Asgari ücret, işçiye verilmiş bir lütuf, bir kayra değil, işçinin asgari bir yaşam sürdürebilmesi için verilmesi gereken bir haktır.
Nedir bu asgari yaşam?
Maslow'un ihtiyaçlar hiyerarşisi piramidinin en alt basamağında fizyolojik ihtiyaçlar yer alıyor. Yeme, içme, ihtiyaçlarının yer aldığı bu basamakta insanların hayatta kalması için gerekli olan ihtiyaçlar yer alıyor. Abraham’ın fizyolojik ihtiyaçlar dediği bu basamağı ben asgari yaşam basamağı olarak adlandırıyorum. Maslow, insanların hayatta kalabilmeleri, yaşamlarını idame ettirebilmeleri için bu ihtiyaçlar piramidinin ilk basamağından son basamağına kadar her şeyin eksiksiz yerine getirilmesi gerektiğini savunur. Mevcut asgari ücretle bırak piramidin diğer basamaklarındaki, güvenlik, ait olma, kendini geliştirme ve öteki ihtiyaçlara sahip olmayı en alt basamağındaki fizyolojik ihtiyaçları yerine getirmek bile güçleşti. Asgari yaşam lüks ihtiyaçlar kategorisine girdi.
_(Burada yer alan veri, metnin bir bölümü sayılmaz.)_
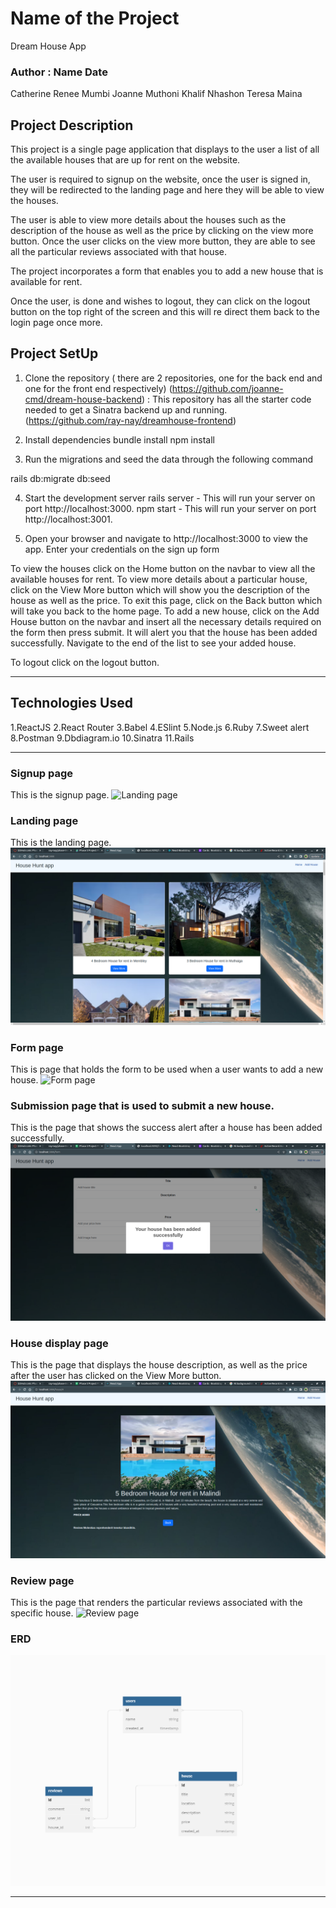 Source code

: # Name of the Project
Dream House App
### Author : Name Date
Catherine Renee Mumbi
Joanne Muthoni
Khalif Nhashon
Teresa Maina
## Project Description
This project is a single page application that displays to the user a list of all the available houses that are up for rent on the website.

The user is required to signup on the website, once the user is signed in, they will be redirected to the landing page and here they will be able to view the houses. 

The user is able to view more details about the houses such as the description of the house as well as the price by clicking on the view more button. Once the user clicks on the view more button, they are able to see all the particular reviews associated with that house. 


The project incorporates a form that enables you to add a new house that is available for rent. 

Once the user, is done and wishes to logout, they can click on the logout button on the top right of the screen and this will re direct them back to the login page once more.

## Project SetUp
1. Clone the repository ( there are 2 repositories, one for the back end and one for the front end respectively)
(https://github.com/joanne-cmd/dream-house-backend) : This repository has all the starter code needed to get a Sinatra backend up and running.
(https://github.com/ray-nay/dreamhouse-frontend)

2. Install dependencies
bundle install
npm install

3. Run the migrations and seed the data through the following command 

rails db:migrate db:seed

4. Start the development server
 rails server - This will run your server on port http://localhost:3000.
npm start - This will run your server on port http://localhost:3001.

5. Open your browser and navigate to http://localhost:3000 to view the app.
Enter your credentials on the sign up form

To view the houses click on the Home button on the navbar to view all the available houses for rent.
To view more details about a particular house, click on the View More button which will show you the description of the house as well as the price. To exit this page, click on the Back button which will take you back to the home page.
To add a new house, click on the Add House button on the navbar and insert all the necessary details required on the form then press submit. It will alert you that the house has been added successfully. Navigate to the end of the list to see your added house.

To logout click on the logout button. 
******
## Technologies Used
1.ReactJS
2.React Router
3.Babel
4.ESlint
5.Node.js
6.Ruby
7.Sweet alert
8.Postman
9.Dbdiagram.io
10.Sinatra
11.Rails
*****

### Signup page
This is the signup page.
![Landing page](./images/signup.png)
### Landing page
This is the landing page.
![Landing page](./images/homepage.png)
### Form page
This is page that holds the form to be used when a user wants to add a new house.
![Form page](./images/form.png)
### Submission page that is used to submit a new house.
This is the page that shows the success alert after a house has been added successfully.
![Submission page](./images/submit.png)
### House display page
This is the page that displays the house description, as well as the price after the user has clicked on the View More button.
![View more page](./images/house2.png)
### Review page
This is the page that renders the particular reviews associated with the specific house.
![Review page](./images/review.png)

### ERD
![ERD](./images/erd.png)
*****
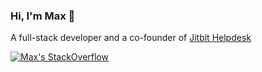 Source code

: ### Hi, I'm Max 👋

A full-stack developer and a co-founder of [Jitbit Helpdesk](https://www.jitbit.com/helpdesk)
<!--
**maxt3r/maxt3r** is a ✨ _special_ ✨ repository because its `README.md` (this file) appears on your GitHub profile.

Here are some ideas to get you started:

- 🔭 I’m currently working on ...
- 🌱 I’m currently learning ...
- 👯 I’m looking to collaborate on ...
- 🤔 I’m looking for help with ...
- 💬 Ask me about ...
- 📫 How to reach me: ...
- 😄 Pronouns: ...
- ⚡ Fun fact: ...
-->


[![Max's StackOverflow](https://github-readme-stackoverflow.vercel.app/?userID=254160&layout=compact&theme=dark)](https://github-readme-stackoverflow.vercel.app/?userID=254160&layout=compact&theme=dark)
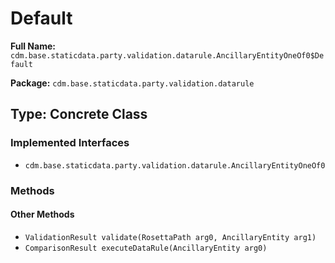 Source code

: # Default

**Full Name:** `cdm.base.staticdata.party.validation.datarule.AncillaryEntityOneOf0$Default`

**Package:** `cdm.base.staticdata.party.validation.datarule`

## Type: Concrete Class

### Implemented Interfaces

- `cdm.base.staticdata.party.validation.datarule.AncillaryEntityOneOf0`

### Methods

#### Other Methods

- `ValidationResult validate(RosettaPath arg0, AncillaryEntity arg1)`
- `ComparisonResult executeDataRule(AncillaryEntity arg0)`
Eskiden saraylarda, rezidanslarda yaşayanlara “Lüks bir hayat yaşıyor “denilirdi. Şimdi ise küçük bir apartman dairesine sahipseniz lüx yaşıyorsunuz. Hele ki mahalle manavınızda karpuz dilimle satılıyorsa sizden lüksü yoktur.
Bize bu lüksü reva görenlere ne kadar beddua pardon dua etsek azdır.